Set Goals and Eliminate Time Wasters
If you’re prone to spending hours scrolling through Instagram, Gordon recommends using apps that will help you eliminate such distractions.
“There’s tons of apps you can add on to your browser that will literally limit you to opening a tab or opening only certain websites,” she says.
She also recommends investing in timers that will let you know when it’s time to take a break after a certain amount of focused study time.
You need to dedicate time to studying.
“But realistically,” says Gordon, “you need some time to just veg out and watch Netflix. That’s where the reward system comes in. So, you do an hour of reading, then watch a half hour of a TV show that you’ve been wanting to watch, then go back to studying.”
Studies show people perform much better when focused on one task at a time. To help focus, turn off your phone and resolve to finish your task before you pick it up again.
Take Good Notes
Gordon recommends using apps like OneNote or Evernote to help keep your class outlines and notes organized. Remember to revisit your notes later in the day to re-organize, refine, and check out any reading the professor may have referenced.
If you’re having trouble with roommates, classes, or coping with campus life in general, there are places you can go for help.
The first option, says Gordon, is to confer with peers to “compare what’s happening on the ground.”
A next stop might be speaking with a resident director or proctor who can direct you to myriad campus resources. If you’re feeling overwhelmed by classwork, for example, the academic resource center, an academic advisor, tutor, or instructor can help.
“Going to your faculty or teaching assistants directly is how you can build some of your best faculty relationships,” Gordon says.
Finally, if you’re feeling down or struggling with mental health issues, you can turn to the campus counseling center. Most college campuses offer students short-term, long-term, and emergency counseling services.
Although some students may be reluctant to bring up issues with a parent or guardian, they can be an important emotional resource too. After all, they may have been through the same experience themselves!
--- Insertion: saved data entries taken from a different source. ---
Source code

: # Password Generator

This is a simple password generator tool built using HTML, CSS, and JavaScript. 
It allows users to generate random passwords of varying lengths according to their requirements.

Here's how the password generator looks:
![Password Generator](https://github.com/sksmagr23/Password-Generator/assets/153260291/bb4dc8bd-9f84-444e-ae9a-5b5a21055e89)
When Should Parents Step In?
It takes time to adjust to college life, but parents can help.
“If you notice that your student is struggling, the first thing to do is to listen,” counsels Gordon.
“Remember that the student is not you and their journey is a separate journey. It will be different from your own. And that’s okay. A lot of times we’ll have alumni parents who want their child to have a similar experience to them, but their child is different,” she says.
Some Parting Words of Advice
If you’re a new student, Gordon says you’ll have a far better college experience if you “put yourself out there.”
Stay open. Introduce yourself to classmates. And if you find it difficult to make friends, let your residential assistant know. They can help.
Reaching out to others may feel risky when you first arrive on campus, but you’ll find it’s worth the reward.